After Osbon was evaluated in a federal mental health facility in North Carolina, on November 9, 2012, Judge Robinson freed him under the provisions that he continue mental health treatment, follow a prescribed medication regime, and meet a variety of other conditions. Osbon must continue to be monitored by his probation officer for an undetermined amount of time. "This is a bad situation for you and your family, but you are very fortunate to have the type of immediate support you have," Robinson said. "Good Luck, Mr. Osbon."

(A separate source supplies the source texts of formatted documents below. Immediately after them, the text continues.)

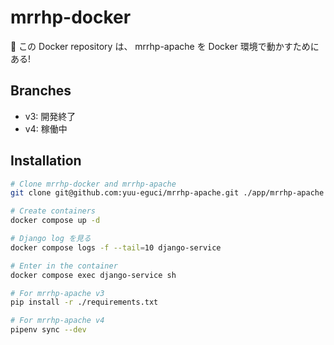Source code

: mrrhp-docker
===

🐳 この Docker repository は、 mrrhp-apache を Docker 環境で動かすためにある!

## Branches

- v3: 開発終了
- v4: 稼働中

## Installation

```bash
# Clone mrrhp-docker and mrrhp-apache
git clone git@github.com:yuu-eguci/mrrhp-apache.git ./app/mrrhp-apache

# Create containers
docker compose up -d

# Django log を見る
docker compose logs -f --tail=10 django-service

# Enter in the container
docker compose exec django-service sh

# For mrrhp-apache v3
pip install -r ./requirements.txt

# For mrrhp-apache v4
pipenv sync --dev
```

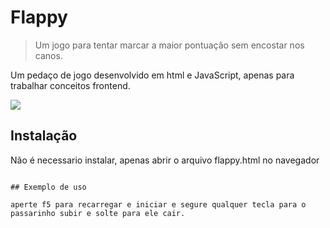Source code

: # Flappy
> Um jogo para tentar marcar a maior pontuação sem encostar nos canos.


Um pedaço de jogo desenvolvido em html e JavaScript, apenas para trabalhar conceitos frontend. 

![](../imagemjogo1.png)

## Instalação

Não é necessario instalar, apenas abrir o arquivo flappy.html no navegador
```

## Exemplo de uso

aperte f5 para recarregar e iniciar e segure qualquer tecla para o passarinho subir e solte para ele cair. 

```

In March 2015, Osbon filed a suit against JetBlue for $14.9 million, claiming that the airline did not ensure he was fit to fly, and endangered the lives of the crew and the passengers. The suit was filed three days after the Germanwings Flight 9525 crash, in which the co-pilot deliberately crashed the plane killing all the people aboard. The passenger suit was settled the following month; terms of the settlement were not disclosed to the public.

== Causes of illness ==
The cause of Osbon's mental breakdown remains unknown. Possibilities suggested included the onset of a psychotic disorder, a neurological event that compromised his brain function, or intoxication due to medication. In his March 2015 lawsuit against JetBlue, Osbon claimed the incident was caused by a complex partial brain seizure.

== In popular culture ==
The incident was featured in an episode of World's Worst Flights.